Lancement de l’exposition « Markus Lüpertz, le faiseur de dieux »

Instant béni des dieux que cette rencontre avec Markus Lüpertz, tout à la fois éternel enfant, géant impressionnant au sourire ravageur et au regard perçant, et mystérieux dandy qui n’est pas sans rappeler un William S. Burroughs tout droit surgi de la Beat Génération. Comme son art, l’homme ne laisse pas indifférent.

Avec un air espiègle qui ne le quitte jamais et des silences qui en disent long, Markus contemple le tour de force accompli par les équipes du musée des beaux-arts et de la ville pour déployer dans la ville ses 11 bronzes monumentaux qui dialoguent et se répondent avec ses dessins et ses peintures présentés au musée. L’aventure artistique ne fait que commencer pour celui qui a eu un coup de foudre pour Orléans, et réciproquement.

La ballade de Markus

« Avec cette exposition, on renverse le cours habituel des choses, nous interpelle Olivia Voisin, directrice des musées d’Orléans et grande pythie de cette cérémonie artistique. Le visiteur découvre l’œuvre de l’artiste dans l’espace public, dans la rue, les jardins et devant les monuments, avant même d’entrer au musée ». Les géants de bronze, tels des dieux tombés du ciel, entrent comme en collision avec les habitants tout en se fondant dans le paysage ! Telle est l’originalité d’une exposition qui, comme une douce musique, va durer 6 mois et graver dans le marbre une histoire forte entre la ville et l’un des chantres du néo-expressionnisme allemand.

Les premières œuvres monumentales se présentent aux marcheurs : le romantique Fragonard, sous les arcades du musée, tellement à l’aise dans son nouvel environnement qu’il donne l’impression d’avoir toujours été là. « A la nuit tombée, c’est comme si la statue dansait avec les jeunes qui viennent occuper l’espace et écouter de la musique », sourit Olivia. Non loin de lui, devant l’ancien office du tourisme, voici l’émouvante Daphné qui pèse son poids et a donné du fil à retordre aux agents. La sculpture date de 2005 et donne quelques clés sur le personnage. Après 20 ans de pratique picturale, le peintre s’est mis à pratiquer la sculpture même si cette dernière a toujours été présente dans son travail. Comme si peinture et sculpture se nourrissaient l’une l’autre, la matière de l’une s’échappant dans l’autre.

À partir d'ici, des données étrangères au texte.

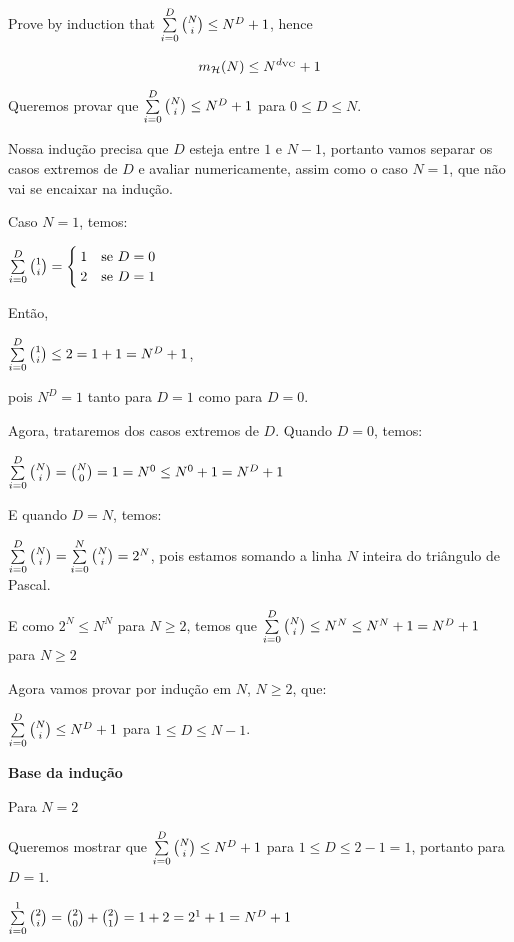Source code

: \begin{enunciado}{5}
    Prove by induction that $\sum\limits_{i=0}^{D} {{N} \choose {i}} \le N^D + 1$, hence 
    
    $$ m_{\mathcal{H}}(N) \le N^{d_{\text{VC}}} + 1 $$
\end{enunciado}

Queremos provar que $ \sum\limits_{i=0}^D {{N} \choose {i}} \le N^D + 1$ para $0 \le D \le N$.

Nossa indução precisa que $D$ esteja entre $1$ e $N - 1$, portanto vamos separar os casos extremos de $D$ e avaliar numericamente, assim como o caso $N = 1$, que não vai se encaixar na indução.

Caso $N = 1$, temos:

$\sum\limits_{i=0}^{D} {{1} \choose {i}} = \begin{cases}
1&\text{se }D = 0\\
2&\text{se }D = 1
\end{cases}$

Então,

$\sum\limits_{i=0}^{D} {{1} \choose {i}} \le 2 = 1 + 1 = N^D + 1$,

pois $N^D = 1$ tanto para $D = 1$ como para $D = 0$.

Agora, trataremos dos casos extremos de $D$.
Quando $D = 0$, temos:

$\sum\limits_{i=0}^D {{N} \choose {i}} = {{N} \choose {0}} = 1 = N^0 \le N^0 + 1 = N^D + 1$

E quando $D = N$, temos:

$\sum\limits_{i=0}^D {{N} \choose {i}} = \sum\limits_{i=0}^N {{N} \choose {i}} = 2^N$, pois estamos somando a linha $N$ inteira do triângulo de Pascal.

E como $2^N \le N^N$ para $N \ge 2$, temos que $\sum\limits_{i=0}^D {{N} \choose {i}} \le N^N \le N^N + 1 = N^D + 1$ para $N \ge 2$


\vspace{3pt}

Agora vamos provar por indução em $N$, $N \ge 2$, que:

$\sum\limits_{i=0}^D {{N} \choose {i}} \le N^D + 1$ para $1 \le D \le N - 1$.

\textbf{Base da indução}

Para $N = 2$

Queremos mostrar que $\sum\limits_{i=0}^D {{N} \choose {i}} \le N^D + 1$ para $1 \le D \le 2 - 1 = 1$, portanto para $D = 1$.

$\sum\limits_{i=0}^1 {{2} \choose {i}} = {{2} \choose {0}} + {{2} \choose {1}} = 1 + 2 = 2^1 + 1 = N^D + 1$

Voici Le Berger, l’une de ses toutes premières sculptures, nichée devant la Cathédrale Sainte-Croix. « Quand je sculpte, je ne quitte jamais la position du peintre, nous dit Lüpertz. J’ai eu une révélation quand j’ai découvert les sculptures de Maillol au Louvres. J’ai commencé à m’intéresser à l’Antiquité… » Et de poursuivre un brin cabotin et provocateur : « Mais ce que je cherche c’est à détruire le perfectionnisme de l’Antiquité avec mon art d’aujourd’hui. C’est une bataille ! »

Markus rêve.

Markus crée.

Markus livre d’incessantes batailles poussé par une quête inlassable.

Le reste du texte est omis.